As cores neutras podem ser utilizadas em quase todos os ambientes, dependendo do desejo dos moradores, de acordo com Beth. “Construtoras em geral baseiam seu detalhamento de banheiros, cozinha e pisos de salas em tons claros e neutros por serem mais fáceis de agradar, sendo mais impessoais e podendo receber qualquer projeto de decoração.”

O começo

Muitas são as cores neutras e todas são imprescindíveis para um projeto de decoração, como avalia o arquiteto e designer de interiores Luís Fábio Rezende de Araújo. “Costumo sempre dizer que os tons neutros são a base de todo o projeto, para, sobre ela, você pontuar ou abusar das cores de destaque. Usar uma cor neutra não tem erro, mas utilizar somente elas pode deixar o ambiente comum e nada atrativo”, adverte.

Para Luís, é necessário associar as cores destinadas a uma determinada decoração. “Entre todas as cores neutras podemos destacar os tons de bege, cinza, branco e off-white. No entanto, neutro não necessariamente significada claro. Há tons com mais personalidade e mais intensos, como o castor, caramelo, marrom, preto e chumbo. São cores imponentes, mas que harmonizam com qualquer outra cor predominante ou decoração.” O arquiteto admite sua preferência pelos tons mais secos, mais acinzentados. “Eles deixam a tonalidade mais chique. Há alguns tons que acabam puxando para o amarelo (no caso do bege) ou azul (no caso do cinza). Com esses não gosto de trabalhar”, admite Luís Araújo.

Equilíbrio acima de tudo
Projetar o uso de vários tons de cores neutras é fundamental para garantir ambientes bonitos em casa. Investir em iluminação é outra dica útil para criar espaços mais atraentes

A harmonia na escolha das cores é o grande segredo para quem quer acertar na composição dos ambientes utilizando cores neutras. De acordo com o arquiteto e designer de interiores Luís Araújo, os tons devem conversar entre si e dividir o mesmo patamar de atenção. “O contraste forte é prejudicial na decoração”, afirma. O profissional diz que o contraste deve ocorrer, sim, mas de forma muito suave. “Para que nenhuma peça sobressaia em relação à outra apenas por ter uma cor mais vibrante e chamativa. Ambientes que em sua maioria são decorados com tons claros podem receber pequenas peças de decoração coloridas ou mesmo seguindo a linha dos neutros de cor”.

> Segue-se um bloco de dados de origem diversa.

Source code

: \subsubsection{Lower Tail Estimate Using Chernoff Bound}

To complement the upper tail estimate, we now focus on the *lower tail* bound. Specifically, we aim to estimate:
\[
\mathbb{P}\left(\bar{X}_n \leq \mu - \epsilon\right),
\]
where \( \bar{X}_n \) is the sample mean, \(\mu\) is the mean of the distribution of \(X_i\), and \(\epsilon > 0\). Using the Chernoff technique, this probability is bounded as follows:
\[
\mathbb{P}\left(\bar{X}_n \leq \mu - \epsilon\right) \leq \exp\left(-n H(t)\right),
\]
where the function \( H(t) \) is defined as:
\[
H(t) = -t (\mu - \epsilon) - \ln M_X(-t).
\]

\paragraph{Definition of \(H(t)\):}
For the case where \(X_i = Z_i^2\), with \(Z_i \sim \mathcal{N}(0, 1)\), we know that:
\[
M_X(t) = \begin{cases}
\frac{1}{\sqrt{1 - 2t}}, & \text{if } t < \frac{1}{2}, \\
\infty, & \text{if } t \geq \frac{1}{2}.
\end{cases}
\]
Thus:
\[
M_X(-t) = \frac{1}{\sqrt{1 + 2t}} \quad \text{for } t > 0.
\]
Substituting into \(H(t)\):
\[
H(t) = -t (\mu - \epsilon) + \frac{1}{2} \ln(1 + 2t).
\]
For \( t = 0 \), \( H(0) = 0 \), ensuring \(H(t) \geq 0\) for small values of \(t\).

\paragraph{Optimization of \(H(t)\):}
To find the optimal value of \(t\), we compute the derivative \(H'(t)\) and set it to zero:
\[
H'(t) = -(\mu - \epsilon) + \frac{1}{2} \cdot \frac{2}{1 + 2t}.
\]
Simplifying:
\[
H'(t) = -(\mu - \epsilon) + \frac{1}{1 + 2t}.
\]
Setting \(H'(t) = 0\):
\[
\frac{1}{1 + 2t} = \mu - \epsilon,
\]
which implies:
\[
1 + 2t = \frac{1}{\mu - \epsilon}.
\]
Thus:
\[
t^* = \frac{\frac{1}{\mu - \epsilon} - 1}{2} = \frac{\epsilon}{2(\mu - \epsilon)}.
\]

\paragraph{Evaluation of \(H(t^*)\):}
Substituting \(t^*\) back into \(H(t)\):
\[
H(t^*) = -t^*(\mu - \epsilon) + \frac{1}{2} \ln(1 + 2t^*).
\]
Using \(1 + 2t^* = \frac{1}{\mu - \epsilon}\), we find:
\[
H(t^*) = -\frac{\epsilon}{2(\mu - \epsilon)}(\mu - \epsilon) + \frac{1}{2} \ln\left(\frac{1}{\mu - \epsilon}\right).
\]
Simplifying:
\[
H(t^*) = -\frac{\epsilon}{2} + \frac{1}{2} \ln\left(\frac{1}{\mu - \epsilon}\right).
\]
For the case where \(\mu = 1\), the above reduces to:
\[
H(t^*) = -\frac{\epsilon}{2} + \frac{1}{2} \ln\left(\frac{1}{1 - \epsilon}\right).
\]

A partir daí pode-se perceber que, mesmo optando por uma decoração neutra, isso não quer dizer que tudo é permitido, como diz o arquiteto Hugo Sasdelli. “Pode-se pensar que, neste caso, não há risco de errar. Mas isso é um engano, pois o ambiente não pode se tornar um festival dessas cores, que têm muitos tons”, comenta.

Assim, o ideal é eleger, no máximo, três tons a serem utilizados e compor com madeiras diferentes, que são naturalmente neutras. “Isso para não ficar tão ‘conjuntinho’ e, ao mesmo tempo, não perder a harmonia e o aconchego”, explica Hugo. O arquiteto também desaconselha o uso de apenas um tom na decoração. “Isso poderia resultar, às vezes, em um ambiente sem personalidade”, justifica.

Para quem adora o branco, no entanto tem receio de que a casa fique com cara de hospital, Hugo Sasdelli recomenda a inserção de cores em alguns objetos de composição, como almofadas, quadros e vasos, que podem ter plantas e flores. “Um ambiente neutro permite uma escolha variada de adornos, objetos de arte e tapetes. Mas tem de se saber sempre onde se destaca.”
A decoradora Beth Marquez também recomenda o emprego de cores em detalhes, no caso de quem quer investir no branco na decoração. “Para não cairmos no uso excessivo de cores neutras, podemos contrabalançar com a utilização de muita madeira em painéis, cadeiras, mesas e nos detalhes, como tapetes e obras de arte”, indica.
Escolhê-los é uma tarefa mais fácil quando comparado a outros tipos de decoração, como diz Beth. “Algumas combinações neutras deixam o ambiente harmônico, como branco, bege e preto; branco e bege com várias texturas, principalmente nos tecidos de sofá; cinza, preto e branco; tons pastéis claros; cinza com tons marrons acinzentados e cinza e seus tons degrades”, sugere.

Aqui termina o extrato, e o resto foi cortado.